All work and no play makes Jack a dull boy. All work and no play makes Jack a dull boy.
Though this film is markedly different than the novel (which everyone should read!), it is fantastic, and better for its deviations from the source material (really, the maze is far scarier than the topiaries–or hedge animals. Need we say more?!). A Kubrick classic, and Jack Nicholson delivers one of his most memorable performances–The Shining still terrifies, years after hitting theaters.(Ana says: the twins at the end of the corridor? *shudders* Scariest shit ever)
A husband, wife and their young boy decide to rent out a summer house–only to find that the home is haunted. From a possessed swimming pool, the spirit of an old woman, and other ghostly events haunt the family. This is a wonderfully made, expertly shot film.
John Russell, a widower, moves into a large mansion, and soon realizes that he is not alone–the ghost is of a young boy, murdered in the early 1900s. John dedicates himself to solving the mystery. This is an intelligent, highly atmospheric movie, dedicated to slow creeping scares as opposed to jump-around-a-corner shocks. George C. Scott does a phenomenal job as John Russell–making this one of Thea’s all time favorite haunted house films.
Another movie allegedly based on a true story – that of Carla Moran, a woman constantly tormented by an unseen entity that attacks her sexually. After being raped twice by the invisible being, Carla seeks the help of a psychiatrist thinking she is developing a mental illness; but after one of these assaults is witnessed by one of her friends, Carla seeks the help of a team of parapsychologists leading up to a showdown with the entity who becomes sort of corporeal – an event witnessed by her own psychiatrist. There is a book with the same title, by Frank DeFelitta which provides a more detailed account and it is highly disturbing. The movie states that Carla carried on suffering the attacks.
Lady in White
Lady in White is an 80s movies where a small boy , on Halloween night is locked at his school and ends up witnessing the ghostly replay of a young girl’s murder that took place 10 years before. The murderer has never been found and the ghost of the young girl, the Lady in White of the title, is still seeking for her daughter. The one scene where with the empty rocking chair and the Lady In White standing outside the window is possibly the reason why Ana will not sleep with the curtains open.
Lady in White is a great movie not only for its scare factor (High!) and atmosphere but also because it is highly emotional – who wouldn’t pity a mother desperate to find her daughter?
The Sixth Sense
The movie that established M. Night Shyamalan as the master of the Twist endings and bumped him into stardom. Bruce Willis plays the child psychologist who helps the frightened nine year old Cole to find a purpose for his gift of …talking to ghosts.
Who saw the twist coming on this one? (*Ana raises hand*: I did! I did!)
(Ana had to sleep with the lights on for 6 months after watching this movie. )
(Thea thought it was quite good too, but not nearly as scary as she would have liked *ninja*)

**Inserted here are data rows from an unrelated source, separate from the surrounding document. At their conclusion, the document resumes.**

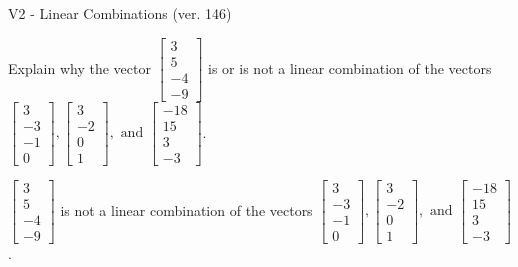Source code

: \begin{exercise}
  \begin{exerciseTitle}V2 - Linear Combinations (ver. 146)\end{exerciseTitle}
  \begin{exerciseStatement}
    Explain why the vector \(\left[\begin{array}{c}
3 \\
5 \\
-4 \\
-9
\end{array}\right]\)  is or is not a linear 
	combination of the vectors \(\left[\begin{array}{c}
3 \\
-3 \\
-1 \\
0
\end{array}\right] , \left[\begin{array}{c}
3 \\
-2 \\
0 \\
1
\end{array}\right] , \text{ and } \left[\begin{array}{c}
-18 \\
15 \\
3 \\
-3
\end{array}\right]\).
	


  \end{exerciseStatement}
  \begin{exerciseAnswer}
   \(\left[\begin{array}{c}
3 \\
5 \\
-4 \\
-9
\end{array}\right]\) 
  	 is not  
	a linear combination of the vectors \(\left[\begin{array}{c}
3 \\
-3 \\
-1 \\
0
\end{array}\right] , \left[\begin{array}{c}
3 \\
-2 \\
0 \\
1
\end{array}\right] , \text{ and } \left[\begin{array}{c}
-18 \\
15 \\
3 \\
-3
\end{array}\right]\).

	
  


  \end{exerciseAnswer}
\end{exercise}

A psychological, atmospheric horror movie by Alejandro Amenábar, with Nicole Kidman playing widower Grace Stewart. She lives in a country estate along with her two children who suffer from photosensitivity. Little by little, odd events begin to occur and Grace starts to think that they are not alone – her daughter draws pictures of people that she sees around the house, a piano plays from inside a locked room when no one is there, doors open and close and they start to think that there are Others. But who are these Others?
Again, did anyone see the twist coming? (*Thea raises her hand*: I did! Blaaaaaah Nicole Kidman annoys me.)
So, these are some of our favorite (Hollywood made) ghost movies – what are yours?